Botetourt Springs (originally: Sulphur Spring Tract) is a mineral spring and was a historical settlement on the border of Roanoke County, Virginia, and Botetourt County, Virginia, United States. The spring is located 12 mi from Fincastle. Botetourt Springs was originally settled in the mid-18th century, growing as a mineral spring resort during the summer, especially after the 1820s.

In its time, it was one of the best known mineral springs in Virginia, and one of the chief sulfuric thermal springs in America. Notable visitors included General Andrew Jackson and General Lafayette.

==Geography==
Botetourt Springs has two springs, one of sulfur and the other of chalybeate. An 1857 book mentioned that Botetourt Springs was a notable resort during the warmer months and that the springs contained magnesia, sulfur and carbonic acid".

==History==
The Carvin Lands on Carvin Creek was a 150-acre parcel granted to William Carvin in 1746. Carvin expanded the acreage and his son, William Carvin II, inherited the property.
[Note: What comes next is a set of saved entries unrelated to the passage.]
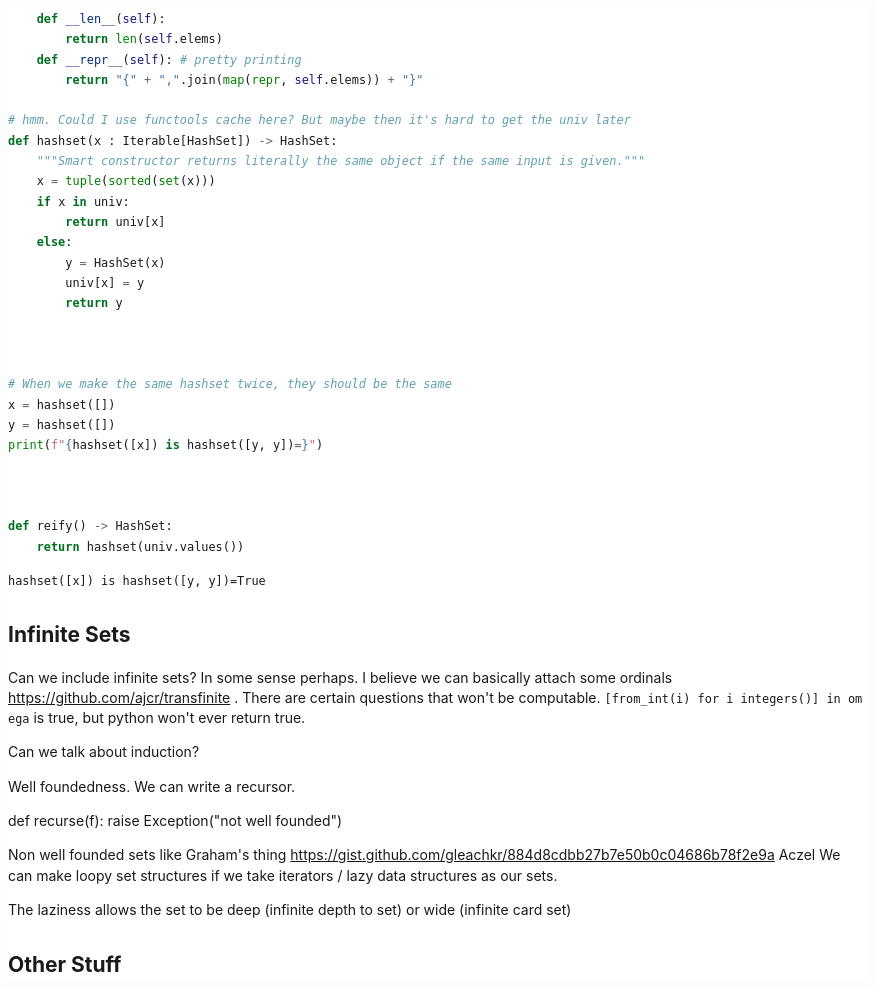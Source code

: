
 ```python
    def __len__(self):
        return len(self.elems)
    def __repr__(self): # pretty printing
        return "{" + ",".join(map(repr, self.elems)) + "}"

# hmm. Could I use functools cache here? But maybe then it's hard to get the univ later
def hashset(x : Iterable[HashSet]) -> HashSet:
    """Smart constructor returns literally the same object if the same input is given."""
    x = tuple(sorted(set(x)))
    if x in univ:
        return univ[x]
    else:
        y = HashSet(x)
        univ[x] = y
        return y
    


# When we make the same hashset twice, they should be the same
x = hashset([])
y = hashset([])
print(f"{hashset([x]) is hashset([y, y])=}")



def reify() -> HashSet:
    return hashset(univ.values())
```

    hashset([x]) is hashset([y, y])=True

## Infinite Sets

Can we include infinite sets? In some sense perhaps. I believe we can basically attach some ordinals <https://github.com/ajcr/transfinite> . There are certain questions that won't be computable. `[from_int(i) for i integers()] in omega` is true, but python won't ever return true.

Can we talk about induction?

Well foundedness. We can write a recursor.

def recurse(f):
    raise Exception("not well founded")

Non well founded sets like Graham's thing <https://gist.github.com/gleachkr/884d8cdbb27b7e50b0c04686b78f2e9a>
Aczel
We can make loopy set structures if we take iterators / lazy data structures as our sets.

The laziness allows the set to be deep (infinite depth to set) or wide (infinite card set)

## Other Stuff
Edward Carvin inherited the Sulphur Springs homeplace and approximately 900 acres from his father, William Carvin II, in 1804. Edward sold the homeplace and 474 acres to Christian and Martin Wingart who sold the land to Charles Johnston in two transactions between 1818 and 1826. Around 1820, Johnston built a hotel and cottages around the spring, naming it Botetourt Springs after the county in which it was located. Andrew Jackson was a visitor, as was General Lafayette in 1824.

With the increase in travel on the road west, the hotel and its springs stayed popular through the 1830s. Johnston died in 1833 and was buried on the property. By 1839, with the opening of other hotels in the area, the popularity of Botetourt Springs ebbed and it was closed in 1839.

Johnston's nephew, Edward Johnston, bought the property and converted the hotel to a school, the Roanoke Female Seminary. This seminary was unsuccessful.

In 1842, the property, including the buildings and 600 acres, was purchased by an agent for Valley Union Seminary, a Baptist organization. The seminary, founded in the same year, became Hollins University. William Carver's spring house still stands on the property.

By 1873, Botetourt Springs had a post office. It was accessible by travelling nine miles on a turnpike that led from the Virginia and Tennessee Railroad.

Today, it is part of the suburb of Oldfields in northern Roanoke.